Regia di Robert Altman vedi scheda film
Un più che discreto film corale, in cui però la forma e la confezione prendono il sopravvento sul contenuto. Non so per quale arcane ragione sia così diffusa la sua nomea di presunta appartenenza al genere giallo. Sfatiamo subito questo falso mito, a scanso di fomentare erronee aspettative. Il delitto avverrà dopo un'ora abbondante di visione e dunque influenzerà (parzialmente) soltanto gli eventi dell'ultima parte, meno della metà della durata complessiva. A voler essere sinceri, poi, non è che il "caso" presenti chissà quale difficoltà. Ai più afferrati in materia basteranno probabilmente pochi istanti per risolverlo, ma per tutti vale comunque la semplice strategia dell'esclusione... partendo dalla rosa di candidati possibili colpevoli, infatti, la spiegazione finirà per essere la più ovvia.
Prigioniero della sua dimensione teatrale (non che questa sia una giustificazione, dato che qualsiasi pièce di Agatha Christie si sarebbe dimostrata più valida), non sfrutta appieno l'ampio respiro possibile con il mezzo cinematografico, esaurendosi di una trama esile assai, futilmente stemperata negli eventi, tanto che per la maggior parte del tempo accadrà ben poco d'importante. Rimane tuttavia il pregio di non risultare noioso, nonostante il ritmo compassato.
Invece credo sia impossibile non apprezzare la colonna sonora di Patrick Doyle, un nome e una garanzia, che non perde mai occasione di dimostrare il talento di cui è dotato. Insieme alla curata fattura di costumi e ambienti, riesce a rendere maggiormente sopportabile la pesantezza dei cerimoniosi rituali e degli ipocriti convenevoli. Ovviamente in questo giova pure il cast. Peccato soltanto per il fatto che, avendone così tanti insieme, nessuno di essi sia in grado di suscitare l'empatia e l'interesse di un protagonista. Ad ogni modo dominano le attrici, senza dubbio, tra le quali svetta e regna sovrana Maggie Smith (Constance Trentham), efficace catalizzatore di energie e attenzione.
In conclusione, non ci si lasci trarre in inganno da un improbabile tocco giallo, perché esso si rivelerà ben presto un mero ripiego secondario e artificioso. La sua vera natura è quella di un drammatico ritratto delle relazioni sociali, condito da una lieve anima di humour inglese, nelle dimore della società altolocata dell'epoca. Preciso ma lento nel suo incedere, didascalico, sconta la fragilità della storia con la dovizia di musica, fotografia e interpreti. Voto: 3,5/5.

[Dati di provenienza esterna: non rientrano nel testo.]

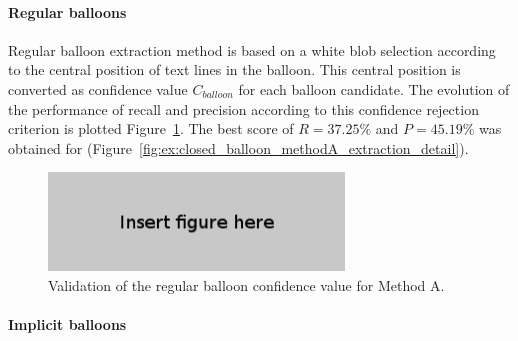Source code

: \paragraph{Regular balloons} %
\label{par:regular_balloons}

Regular balloon extraction method is based on a white blob selection according to the central position of text lines in the balloon.
This central position is converted as confidence value $C_{balloon}$ for each balloon candidate.
The evolution of the performance of recall and precision according to this confidence rejection criterion is plotted Figure~\ref{fig:ex:validation_confidence_balloon_methodA_regular}.
The best score of $R=37.25\%$ and $P=45.19\%$ was obtained for  (Figure~\ref{fig:ex:closed_balloon_methodA_extraction_detail}).


\begin{figure}[h]
  \centering
 \includegraphics[width=0.7\textwidth]{figure_here.png}
 \caption{Validation of the regular balloon confidence value for Method A.
 }
 \label{fig:ex:validation_confidence_balloon_methodA_regular}
\end{figure}






\paragraph{Implicit balloons} %
\label{par:ex:implicit_balloons_reminder}

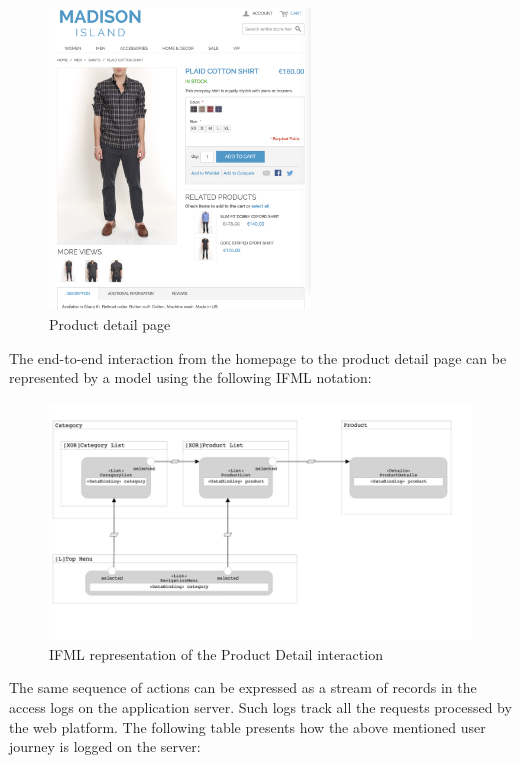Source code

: \vspace{0.5cm}
\begin{figure}[H]
  \centering
    \includegraphics[height=8cm]{images/madison/product-detail.png}
  \caption{Product detail page}
  \label{fig:product-detail}
\end{figure}
\vspace{0.5cm}

The end-to-end interaction from the homepage to the product detail page can be represented by a model using the following IFML notation:

\vspace{0.5cm}
\begin{figure}[H]
  \centering
    \includegraphics[width=12cm]{images/madison/ifml1.png}
  \caption{IFML representation of the Product Detail interaction}
  \label{fig:ifml1}
\end{figure}
\vspace{0.5cm}

The same sequence of actions can be expressed as a stream of records in the access logs on the application server. Such logs track all the requests processed by the web platform. The following table presents how the above mentioned user journey is logged on the server:

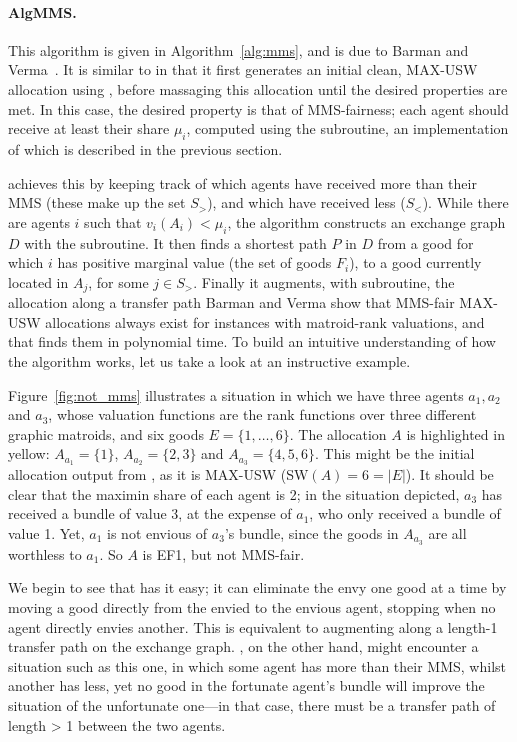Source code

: \paragraph{AlgMMS.} This algorithm is given in Algorithm~\ref{alg:mms}, and is due to Barman and Verma~\cite{barman2021existence}. It is similar to  in that it first generates an initial clean, MAX-USW allocation using , before massaging this allocation until the desired properties are met. In this case, the desired property is that of MMS-fairness; each agent should receive at least their share $\mu_i$, computed using the  subroutine, an implementation of which is described in the previous section.

 achieves this by keeping track of which agents have received more than their MMS (these make up the set $S_>$), and which have received less ($S_<$). While there are agents $i$ such that $v_i(A_i) < \mu_i$, the algorithm constructs an exchange graph $D$ with the  subroutine. It then finds a shortest path $P$ in $D$ from a good for which $i$ has positive marginal value (the set of goods $F_i$), to a good currently located in $A_j$, for some $j\in S_>$. Finally it augments, with  subroutine, the allocation along a transfer path  Barman and Verma show that MMS-fair MAX-USW allocations always exist for instances with matroid-rank valuations, and that  finds them in polynomial time. To build an intuitive understanding of how the algorithm works, let us take a look at an instructive example.



Figure~\ref{fig:not_mms} illustrates a situation in which we have three agents $a_1, a_2$ and $a_3$, whose valuation functions are the rank functions over three different graphic matroids, and six goods $E=\{1,\dots,6\}$. The allocation $A$ is highlighted in yellow: $A_{a_1} = \{1\}$, $A_{a_2} = \{2,3\}$ and $A_{a_3} = \{4,5,6\}$. This might be the initial allocation output from , as it is MAX-USW (SW$(A) = 6 = |E|$). It should be clear that the maximin share of each agent is 2; in the situation depicted, $a_3$ has received a bundle of value 3, at the expense of $a_1$, who only received a bundle of value 1. Yet, $a_1$ is not envious of $a_3$'s bundle, since the goods in $A_{a_3}$ are all worthless to $a_1$. So $A$ is EF1, but not MMS-fair. 

We begin to see that  has it easy; it can eliminate the envy one good at a time by moving a good directly from the envied to the envious agent, stopping when no agent directly envies another. This is equivalent to augmenting along a length-1 transfer path on the exchange graph. , on the other hand, might encounter a situation such as this one, in which some agent has more than their MMS, whilst another has less, yet no good in the fortunate agent's bundle will improve the situation of the unfortunate one---in that case, there must be a transfer path of length > 1 between the two agents.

Inghilterra, primi anni '30. Sir William McCordle e sua moglie Lady Sylvia invitano alcuni parenti e amici, accompagnati dai relativi domestici, nella loro villa in campagna per un weekend di caccia e relax. Tutto sembra procedere per il meglio, con i ricchi signori che si divertono nei salotti dorati e il personale di servizio che si scambia pettegolezzi nei locali ai piani inferiori, finché non viene commesso un omicidio.
Patrick Doyle non si smentisce e compone un altro prezioso tassello della sua onorata carriera. Melodiosa, vivace e armoniosa, la musica accompagna lo svolgimento in un'accattivante sinfonia. Strabiliante.
Servirebbe un intreccio più robusto.
Merita un grande plauso per essere riuscito a gestire un numero così elevato di personaggi contemporaneamente.
Sir William McCordle. Monocorde e bolso come al suo solito.
Lady Sylvia McCordle. Di un'antipatia unica. Brava per questo.
L'attore Ivor Novello. Canta e suona bene.
La contessa Constance Trentham. La sua presenza ruba la scena a tutti.
Henry Denton, giovane valletto.
Robert Parks. Una prestazione ordinaria, senza infamia e senza lode.
La signora Wilson. Defilata ma degna di nota.
Elsie, la capo cameriera. Della giusta intensità.